Logo após o TSE anunciar a vitória de Jair Bolsonaro como novo presidente do Brasil, o político ignorou a grande imprensa e fez um pronunciamento nas redes sociais. Sua opção incomodou a Rede Globo, que reclamou da “quebra” de protocolo.

Minutos depois, Bolsonaro foi para a frente de sua casa, onde um repórter representando um pool de emissoras da TV aberta e também de canais pagos mostraria a primeira declaração oficial do 38º presidente do país. Porém, antes de falar, o capitão reformado participou de uma roda de oração, puxada pelo senador Magno Malta.

Tudo foi transmitido ao vivo em rede nacional de televisão. “Os tentáculos da esquerda jamais seriam arrancados sem as mãos de Deus”, enfatizou Malta durante sua prece. Também citou o texto bíblico de João 8:32 – “E conhecereis a verdade, e a verdade vos libertará” – adotado como slogan de campanha por Bolsonaro.

A jornalista Mirian Leitão, da Globo News, disse que aquilo gerava “um pouco de preocupação” porque, enfatizou, separar Estado de Igreja é fundamental”.

“O Estado brasileiro é laico. Um grupo de cristãos… Aquilo [a oração] cria um pouco de preocupação. O compromisso de um estado laico é fundamental. É conquista da reforma protestante, inclusive. Separar Estado de Igreja é fundamental”, destacou Leitão.

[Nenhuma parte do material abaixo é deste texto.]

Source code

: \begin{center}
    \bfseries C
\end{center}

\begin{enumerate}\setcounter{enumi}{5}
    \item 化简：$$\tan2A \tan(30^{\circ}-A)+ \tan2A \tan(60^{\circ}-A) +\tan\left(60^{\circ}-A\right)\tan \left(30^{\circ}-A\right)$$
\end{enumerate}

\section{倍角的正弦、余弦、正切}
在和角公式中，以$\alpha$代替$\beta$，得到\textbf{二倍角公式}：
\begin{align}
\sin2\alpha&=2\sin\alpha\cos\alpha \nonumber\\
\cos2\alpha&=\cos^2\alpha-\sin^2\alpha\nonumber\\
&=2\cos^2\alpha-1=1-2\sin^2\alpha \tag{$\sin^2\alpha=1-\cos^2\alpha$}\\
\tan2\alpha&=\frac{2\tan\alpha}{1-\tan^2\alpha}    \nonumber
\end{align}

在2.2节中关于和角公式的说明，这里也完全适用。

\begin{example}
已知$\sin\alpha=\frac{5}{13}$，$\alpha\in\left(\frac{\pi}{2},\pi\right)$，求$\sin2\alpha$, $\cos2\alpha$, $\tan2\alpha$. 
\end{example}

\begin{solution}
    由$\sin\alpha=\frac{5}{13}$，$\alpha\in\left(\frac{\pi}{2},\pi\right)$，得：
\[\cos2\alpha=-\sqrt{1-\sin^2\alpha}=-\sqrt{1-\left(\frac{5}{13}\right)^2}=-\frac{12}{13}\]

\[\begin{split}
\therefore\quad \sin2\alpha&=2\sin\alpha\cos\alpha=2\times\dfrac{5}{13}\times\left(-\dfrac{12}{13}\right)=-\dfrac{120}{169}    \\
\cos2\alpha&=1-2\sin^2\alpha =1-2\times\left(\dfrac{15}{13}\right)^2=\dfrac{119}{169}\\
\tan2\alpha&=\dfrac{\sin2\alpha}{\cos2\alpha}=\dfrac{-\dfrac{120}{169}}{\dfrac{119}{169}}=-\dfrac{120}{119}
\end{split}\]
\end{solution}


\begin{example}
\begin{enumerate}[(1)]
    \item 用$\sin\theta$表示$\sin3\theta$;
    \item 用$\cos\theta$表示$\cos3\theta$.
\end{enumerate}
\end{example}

Não é a primeira vez que a jornalista reclama do fato de Bolsonaro falar sobre sua fé. Em um texto publicado no jornal O Globo, ela reclamou da aproximação dele com pastores. “Essa mistura jamais dará um bom resultado. Púlpito e palanque devem estar distantes”, escreveu. Também avalia que “O uso da Bíblia e da religião serve para atemorizar ou enganar eleitores. Isso ameaça a soberania do voto”.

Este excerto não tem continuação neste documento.